__TASK MATERIAL__:
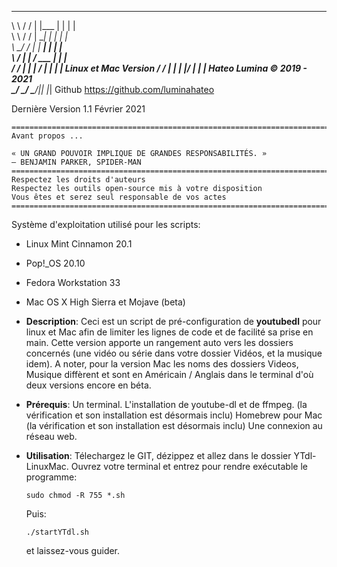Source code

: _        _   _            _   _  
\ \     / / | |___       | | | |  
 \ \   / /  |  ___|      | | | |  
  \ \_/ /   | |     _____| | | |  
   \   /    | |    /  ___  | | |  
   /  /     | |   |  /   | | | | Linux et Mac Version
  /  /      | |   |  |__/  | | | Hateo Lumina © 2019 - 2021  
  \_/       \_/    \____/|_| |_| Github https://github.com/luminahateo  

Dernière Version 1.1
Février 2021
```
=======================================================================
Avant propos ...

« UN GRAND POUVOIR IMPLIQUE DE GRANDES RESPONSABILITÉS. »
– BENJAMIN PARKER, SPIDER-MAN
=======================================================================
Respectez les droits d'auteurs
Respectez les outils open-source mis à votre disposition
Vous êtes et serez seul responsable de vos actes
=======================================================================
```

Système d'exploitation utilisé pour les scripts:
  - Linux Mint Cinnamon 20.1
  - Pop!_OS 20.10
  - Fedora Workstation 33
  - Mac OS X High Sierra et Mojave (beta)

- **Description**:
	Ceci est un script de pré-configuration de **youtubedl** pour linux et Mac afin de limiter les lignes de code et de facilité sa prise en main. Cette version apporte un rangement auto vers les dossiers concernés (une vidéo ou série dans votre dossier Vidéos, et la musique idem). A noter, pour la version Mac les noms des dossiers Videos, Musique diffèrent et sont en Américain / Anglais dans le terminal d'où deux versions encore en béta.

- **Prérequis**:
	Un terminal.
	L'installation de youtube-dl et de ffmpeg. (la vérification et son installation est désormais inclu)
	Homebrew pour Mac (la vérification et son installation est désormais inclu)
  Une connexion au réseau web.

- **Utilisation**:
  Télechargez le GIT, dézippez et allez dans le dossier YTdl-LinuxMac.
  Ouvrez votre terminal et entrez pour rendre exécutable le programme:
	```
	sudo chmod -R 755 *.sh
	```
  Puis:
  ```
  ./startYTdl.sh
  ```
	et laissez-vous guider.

__TASK ITEM__:
Which of the lines in the material carry the string "installation"? Pull them out.

__EXPECTED ANSWER__:
	L'installation de youtube-dl et de ffmpeg. (la vérification et son installation est désormais inclu)
	Homebrew pour Mac (la vérification et son installation est désormais inclu)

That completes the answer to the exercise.